You should take this argument back to the OP or zahlman re. whether referencing Unicode implies agreement with any nonsense in the standard's comments (such as rejecting the literal "apostrophe" to be used as an apostrophe).
I was responding to the list of symbols named "apostrophe", where zahlman also seems to follow the consistent logic of only listing apostrophes, not quotes
> You should take this argument back to the OP or zahlman re. whether referencing Unicode implies agreement with any nonsense in the standard's comments (such as rejecting the literal "apostrophe" to be used as an apostrophe).
You: No, that’s completely true what they said there
You: Wait, you should take that up with them…
Just don’t speak out of your mouth with “Unicode” when you aren’t prepared to get it thrown back in your face? Doesn’t seem difficult.
> I was responding to the list of symbols named "apostrophe", where zahlman also seems to follow the consistent logic of only listing apostrophes, not quotes
Oh wow they’re named apostrophe? How great. I’ll start using this “start of header” character in my emails, that is probably so fit for purpose.
> Unicode has only one apostrophe. The same one as ASCII apostrophe. The problem here is people using right single qoute as a "fancy" apostrophe when they should be using a font that renders apostrophe in the desired way.
No, the ASCII ‘quotes’ are inch and foot markers. Relying on a font to render the the inch and foot markers as quotes is a … unique … approach.
> I have to fix this junk all the time in CD-text and Musicbrainz metadata.
Wait, are you the guy whose Musicbrainz titles are constantly replacing my carefully- and properly-punctuated ones every time I sync? I beg you to reconsider.
What input method are you using such that this is even possible? Nearly all English speakers are using keyboards with a single apostrophe key which inserts \x27, and could not insert any of the other quote characters even if they wanted to. As a result, nearly all extant English-language text uses \x27 for both apostrophes and single quotes, and all this Unicode prescriptivism is describing a convention that is clearly not the one that English actually follows.
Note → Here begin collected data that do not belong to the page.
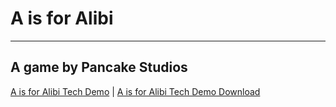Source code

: # A is for Alibi
---
## A game by Pancake Studios

[A is for Alibi Tech Demo](/AisforAlibi/AisforAlibi_Tech_Demo/index.html)
|
[A is for Alibi Tech Demo Download](AisforAlibi_Tech_Demo.zip)
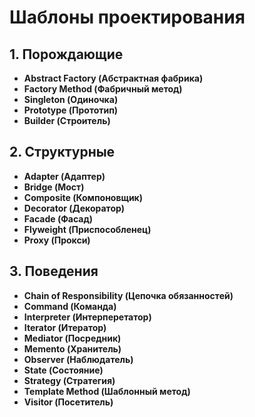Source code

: # Шаблоны проектирования

## 1. Порождающие

* **Abstract Factory (Абстрактная фабрика)**
* **Factory Method (Фабричный метод)**
* **Singleton (Одиночка)**
* **Prototype (Прототип)**
* **Builder (Строитель)**

## 2. Структурные

* **Adapter (Адаптер)**
* **Bridge (Мост)**
* **Composite (Компоновщик)**
* **Decorator (Декоратор)**
* **Facade (Фасад)**
* **Flyweight (Приспособленец)**
* **Proxy (Прокси)**

## 3. Поведения

* **Chain of Responsibility (Цепочка обязанностей)**
* **Command (Команда)**
* **Interpreter (Интерперетатор)**
* **Iterator (Итератор)**
* **Mediator (Посредник)**
* **Memento (Хранитель)**
* **Observer (Наблюдатель)**
* **State (Состояние)**
* **Strategy (Стратегия)**
* **Template Method (Шаблонный метод)**
* **Visitor (Посетитель)**
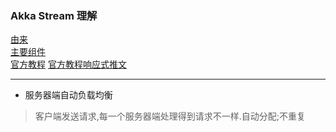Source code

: ### Akka Stream 理解
[由来](https://www.oschina.net/translate/a-gentle-introduction-to-akka-streams)  
[主要组件](https://juejin.im/post/5ae05683518825673f0b4bb4)  
[官方教程](https://www.blog-china.cn/blog/liuguobing/home/91/1492250104349)
[官方教程响应式推文](https://www.cnblogs.com/devos/p/4456582.html)  

---
- 服务器端自动负载均衡
> 客户端发送请求,每一个服务器端处理得到请求不一样.自动分配;不重复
> What input method are you using such that this is even possible?
ibus. In my X settings the physical Caps Lock key is turned into Compose, and then I can easily type ‘ with Compose <' (and vice-versa), ’ with Compose >' (ditto), “ with Compose <" (ditto), ” with Compose >" (ditto), ß with Compose ss, þ with Compose th, Þ with Compose TH, æ with Compose ae, Æ with Compose AE, … with Compose .., — with Compose ---, – with Compose --. and so forth.
https://github.com/kragen/xcompose offers an excellent XCompose file with over a thousand wonderful Compose mappings. Highly recommended!
There is also a third which is often used, U+2019:
> The Unicode character ’ (U+2019 right single quotation mark) is used for both a typographic apostrophe and a single right (closing) quotation mark.[1] This is due to the many fonts and character sets (such as CP1252) that unified the characters into a single code point, and the difficulty of software distinguishing which character is intended by a user's typing.[2] There are arguments that the typographic apostrophe should be a different code point, U+02BC modifier letter apostrophe.[3][better source needed]
> The straight apostrophe ' (the "ASCII apostrophe", U+0027 ' apostrophe) is even more ambiguous, as it could also be intended as a left or right quotation mark, or a prime symbol.